__WORK TASK__
Give the number of lines in the listing that contain the word "Anhang", and nothing besides.

__PROVIDED MATERIAL__
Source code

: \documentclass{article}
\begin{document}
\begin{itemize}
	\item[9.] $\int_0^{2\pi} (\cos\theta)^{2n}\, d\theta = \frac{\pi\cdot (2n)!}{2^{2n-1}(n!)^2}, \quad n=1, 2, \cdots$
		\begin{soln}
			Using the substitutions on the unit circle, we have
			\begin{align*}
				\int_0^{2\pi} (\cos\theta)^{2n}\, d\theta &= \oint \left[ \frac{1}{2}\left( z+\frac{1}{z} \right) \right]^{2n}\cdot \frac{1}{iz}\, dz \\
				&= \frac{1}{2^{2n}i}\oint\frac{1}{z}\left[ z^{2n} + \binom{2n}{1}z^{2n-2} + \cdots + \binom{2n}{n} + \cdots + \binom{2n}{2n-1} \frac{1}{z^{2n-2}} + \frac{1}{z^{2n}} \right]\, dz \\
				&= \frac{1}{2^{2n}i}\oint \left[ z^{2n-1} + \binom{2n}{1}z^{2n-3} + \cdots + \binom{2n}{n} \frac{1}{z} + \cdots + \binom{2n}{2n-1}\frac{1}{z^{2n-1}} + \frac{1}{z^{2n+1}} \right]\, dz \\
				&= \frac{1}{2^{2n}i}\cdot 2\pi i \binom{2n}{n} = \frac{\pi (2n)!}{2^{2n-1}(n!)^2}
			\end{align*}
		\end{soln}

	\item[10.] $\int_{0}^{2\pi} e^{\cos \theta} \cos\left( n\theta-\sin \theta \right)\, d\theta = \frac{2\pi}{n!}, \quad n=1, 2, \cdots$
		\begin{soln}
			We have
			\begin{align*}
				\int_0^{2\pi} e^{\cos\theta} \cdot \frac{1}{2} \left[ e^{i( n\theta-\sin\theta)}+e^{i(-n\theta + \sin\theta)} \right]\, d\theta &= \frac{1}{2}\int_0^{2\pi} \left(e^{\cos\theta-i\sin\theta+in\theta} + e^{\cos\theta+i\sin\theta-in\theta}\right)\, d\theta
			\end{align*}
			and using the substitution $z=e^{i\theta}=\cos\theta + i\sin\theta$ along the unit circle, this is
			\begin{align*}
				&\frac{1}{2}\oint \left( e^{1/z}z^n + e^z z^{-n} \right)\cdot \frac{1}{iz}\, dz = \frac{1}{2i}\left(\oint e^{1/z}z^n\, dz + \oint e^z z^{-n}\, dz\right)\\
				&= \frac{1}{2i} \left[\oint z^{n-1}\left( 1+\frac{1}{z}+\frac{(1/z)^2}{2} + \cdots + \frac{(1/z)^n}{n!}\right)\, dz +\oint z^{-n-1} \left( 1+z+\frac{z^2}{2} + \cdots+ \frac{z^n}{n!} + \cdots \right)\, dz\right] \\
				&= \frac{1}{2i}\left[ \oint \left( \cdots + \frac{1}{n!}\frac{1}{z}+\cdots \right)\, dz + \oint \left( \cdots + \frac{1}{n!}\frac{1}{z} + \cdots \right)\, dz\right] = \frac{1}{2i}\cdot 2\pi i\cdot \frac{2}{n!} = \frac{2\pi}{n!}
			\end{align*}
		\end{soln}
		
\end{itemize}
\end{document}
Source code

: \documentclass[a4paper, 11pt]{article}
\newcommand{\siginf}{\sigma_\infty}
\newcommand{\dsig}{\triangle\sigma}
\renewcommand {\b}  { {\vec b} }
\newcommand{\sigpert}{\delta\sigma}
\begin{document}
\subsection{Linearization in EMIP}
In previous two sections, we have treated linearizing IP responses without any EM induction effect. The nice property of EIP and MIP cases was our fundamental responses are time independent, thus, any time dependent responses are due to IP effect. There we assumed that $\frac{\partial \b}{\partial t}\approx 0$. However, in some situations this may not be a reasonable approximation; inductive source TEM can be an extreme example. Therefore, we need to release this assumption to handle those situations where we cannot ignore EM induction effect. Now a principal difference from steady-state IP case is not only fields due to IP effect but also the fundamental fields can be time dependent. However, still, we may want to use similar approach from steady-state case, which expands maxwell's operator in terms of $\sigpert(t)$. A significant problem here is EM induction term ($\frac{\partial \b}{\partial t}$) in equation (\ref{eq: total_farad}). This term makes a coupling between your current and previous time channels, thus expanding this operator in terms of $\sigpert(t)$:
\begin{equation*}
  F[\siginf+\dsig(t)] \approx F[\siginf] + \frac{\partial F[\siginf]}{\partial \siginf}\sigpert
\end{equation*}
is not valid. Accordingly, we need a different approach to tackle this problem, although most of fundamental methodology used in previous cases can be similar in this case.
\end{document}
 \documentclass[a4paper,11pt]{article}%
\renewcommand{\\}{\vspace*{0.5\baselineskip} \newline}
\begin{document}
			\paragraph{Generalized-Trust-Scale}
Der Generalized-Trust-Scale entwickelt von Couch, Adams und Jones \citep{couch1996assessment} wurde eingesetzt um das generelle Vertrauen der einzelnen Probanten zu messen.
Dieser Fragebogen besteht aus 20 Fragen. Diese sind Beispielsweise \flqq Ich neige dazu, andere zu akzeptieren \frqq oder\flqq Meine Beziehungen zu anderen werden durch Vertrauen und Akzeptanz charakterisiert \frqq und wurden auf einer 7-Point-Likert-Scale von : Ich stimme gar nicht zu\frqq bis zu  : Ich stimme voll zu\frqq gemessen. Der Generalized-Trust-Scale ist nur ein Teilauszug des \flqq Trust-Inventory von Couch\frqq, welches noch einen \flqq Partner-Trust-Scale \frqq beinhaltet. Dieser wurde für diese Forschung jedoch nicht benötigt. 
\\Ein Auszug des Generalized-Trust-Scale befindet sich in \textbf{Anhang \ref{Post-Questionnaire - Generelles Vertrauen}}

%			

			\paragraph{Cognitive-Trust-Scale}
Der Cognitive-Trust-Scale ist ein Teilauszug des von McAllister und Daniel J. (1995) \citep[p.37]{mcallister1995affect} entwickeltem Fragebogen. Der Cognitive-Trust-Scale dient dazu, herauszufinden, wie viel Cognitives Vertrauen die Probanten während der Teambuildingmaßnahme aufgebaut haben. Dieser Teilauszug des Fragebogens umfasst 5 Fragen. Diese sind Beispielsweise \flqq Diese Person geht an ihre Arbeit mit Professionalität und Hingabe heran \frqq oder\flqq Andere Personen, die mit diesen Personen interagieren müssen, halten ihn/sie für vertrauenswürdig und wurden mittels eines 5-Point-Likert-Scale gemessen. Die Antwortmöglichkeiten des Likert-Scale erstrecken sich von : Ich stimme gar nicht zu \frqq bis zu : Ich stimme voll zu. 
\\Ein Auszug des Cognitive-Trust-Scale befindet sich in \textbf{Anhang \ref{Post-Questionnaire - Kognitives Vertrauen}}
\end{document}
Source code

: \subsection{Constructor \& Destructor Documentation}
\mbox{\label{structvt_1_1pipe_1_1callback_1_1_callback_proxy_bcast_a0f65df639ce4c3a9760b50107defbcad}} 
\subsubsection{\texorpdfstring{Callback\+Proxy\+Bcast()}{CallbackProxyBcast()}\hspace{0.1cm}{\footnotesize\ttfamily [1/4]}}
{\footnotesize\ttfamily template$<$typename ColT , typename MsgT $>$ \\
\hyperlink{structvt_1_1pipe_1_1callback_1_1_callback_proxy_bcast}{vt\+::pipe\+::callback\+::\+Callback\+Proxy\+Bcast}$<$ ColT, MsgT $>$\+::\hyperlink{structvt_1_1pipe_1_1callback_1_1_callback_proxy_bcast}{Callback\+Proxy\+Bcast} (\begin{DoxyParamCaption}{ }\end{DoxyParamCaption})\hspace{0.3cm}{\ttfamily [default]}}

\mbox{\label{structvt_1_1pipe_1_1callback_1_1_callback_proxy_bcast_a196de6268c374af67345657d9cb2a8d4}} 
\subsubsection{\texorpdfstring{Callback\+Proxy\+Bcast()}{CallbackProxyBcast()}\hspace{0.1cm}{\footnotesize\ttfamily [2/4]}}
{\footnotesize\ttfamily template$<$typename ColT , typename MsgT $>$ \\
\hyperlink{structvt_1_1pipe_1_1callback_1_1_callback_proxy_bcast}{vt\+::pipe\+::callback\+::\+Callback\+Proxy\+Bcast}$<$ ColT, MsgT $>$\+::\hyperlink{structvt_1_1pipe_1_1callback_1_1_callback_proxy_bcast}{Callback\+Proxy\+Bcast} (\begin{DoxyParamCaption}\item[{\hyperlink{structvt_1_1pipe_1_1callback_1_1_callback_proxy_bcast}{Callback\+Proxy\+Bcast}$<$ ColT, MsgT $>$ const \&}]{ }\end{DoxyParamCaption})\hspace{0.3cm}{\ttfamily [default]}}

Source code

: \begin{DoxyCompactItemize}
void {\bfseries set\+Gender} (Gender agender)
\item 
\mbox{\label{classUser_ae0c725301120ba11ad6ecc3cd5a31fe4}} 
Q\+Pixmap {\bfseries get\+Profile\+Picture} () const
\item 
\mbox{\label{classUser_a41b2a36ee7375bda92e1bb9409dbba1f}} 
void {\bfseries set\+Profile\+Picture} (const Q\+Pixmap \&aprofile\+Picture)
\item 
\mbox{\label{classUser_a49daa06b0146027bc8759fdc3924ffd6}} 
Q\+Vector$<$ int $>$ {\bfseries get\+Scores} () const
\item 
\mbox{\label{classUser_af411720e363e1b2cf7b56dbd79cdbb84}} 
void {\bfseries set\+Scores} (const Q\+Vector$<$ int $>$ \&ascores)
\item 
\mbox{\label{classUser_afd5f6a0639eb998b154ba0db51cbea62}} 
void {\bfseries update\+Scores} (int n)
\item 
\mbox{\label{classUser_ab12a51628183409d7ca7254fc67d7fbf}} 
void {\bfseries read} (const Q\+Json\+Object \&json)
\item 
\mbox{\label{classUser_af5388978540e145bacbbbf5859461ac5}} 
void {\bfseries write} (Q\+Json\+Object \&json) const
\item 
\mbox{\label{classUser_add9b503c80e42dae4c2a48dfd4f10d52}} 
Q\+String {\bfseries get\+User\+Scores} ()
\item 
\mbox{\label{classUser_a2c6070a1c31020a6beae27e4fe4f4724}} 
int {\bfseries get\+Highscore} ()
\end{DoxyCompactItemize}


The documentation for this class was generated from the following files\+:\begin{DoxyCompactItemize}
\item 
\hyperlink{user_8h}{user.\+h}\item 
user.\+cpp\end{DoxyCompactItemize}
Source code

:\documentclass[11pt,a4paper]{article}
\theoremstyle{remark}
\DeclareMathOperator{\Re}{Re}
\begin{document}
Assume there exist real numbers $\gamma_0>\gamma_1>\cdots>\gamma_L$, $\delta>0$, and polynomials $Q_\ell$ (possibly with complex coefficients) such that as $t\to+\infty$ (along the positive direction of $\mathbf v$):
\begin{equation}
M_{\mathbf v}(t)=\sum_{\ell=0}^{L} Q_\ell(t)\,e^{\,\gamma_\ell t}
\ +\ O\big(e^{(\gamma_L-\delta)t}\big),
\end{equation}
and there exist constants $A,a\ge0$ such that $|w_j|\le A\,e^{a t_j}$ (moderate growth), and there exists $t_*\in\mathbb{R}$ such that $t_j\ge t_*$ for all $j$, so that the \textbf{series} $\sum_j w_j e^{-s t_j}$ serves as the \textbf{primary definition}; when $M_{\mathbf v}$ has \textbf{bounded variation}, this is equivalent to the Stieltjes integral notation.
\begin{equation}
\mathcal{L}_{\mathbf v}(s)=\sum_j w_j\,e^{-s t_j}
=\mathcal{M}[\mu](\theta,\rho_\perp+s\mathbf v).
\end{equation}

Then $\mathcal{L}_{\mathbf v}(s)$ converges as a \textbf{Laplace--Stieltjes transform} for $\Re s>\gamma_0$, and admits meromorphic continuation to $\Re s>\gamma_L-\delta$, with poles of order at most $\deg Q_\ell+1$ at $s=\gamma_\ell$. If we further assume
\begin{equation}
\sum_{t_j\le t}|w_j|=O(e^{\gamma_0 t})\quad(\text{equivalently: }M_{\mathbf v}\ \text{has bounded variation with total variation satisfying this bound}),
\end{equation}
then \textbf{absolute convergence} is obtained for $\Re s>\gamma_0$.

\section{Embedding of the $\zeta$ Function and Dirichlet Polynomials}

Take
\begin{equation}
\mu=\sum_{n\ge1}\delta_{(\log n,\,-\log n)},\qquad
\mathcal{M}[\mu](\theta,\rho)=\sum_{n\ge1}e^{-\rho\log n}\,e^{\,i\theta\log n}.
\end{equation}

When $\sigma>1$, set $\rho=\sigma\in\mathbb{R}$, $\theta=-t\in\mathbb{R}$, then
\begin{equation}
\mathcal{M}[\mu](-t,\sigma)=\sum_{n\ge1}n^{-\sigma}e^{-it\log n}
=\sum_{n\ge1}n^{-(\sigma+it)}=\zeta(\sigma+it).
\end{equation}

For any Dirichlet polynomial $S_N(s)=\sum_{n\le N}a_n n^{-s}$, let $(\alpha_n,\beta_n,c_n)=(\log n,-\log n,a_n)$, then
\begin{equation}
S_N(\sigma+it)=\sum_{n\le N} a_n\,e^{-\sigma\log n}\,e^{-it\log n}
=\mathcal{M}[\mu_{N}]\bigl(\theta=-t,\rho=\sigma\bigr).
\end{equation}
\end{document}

__EXERCISE OUTPUT__
2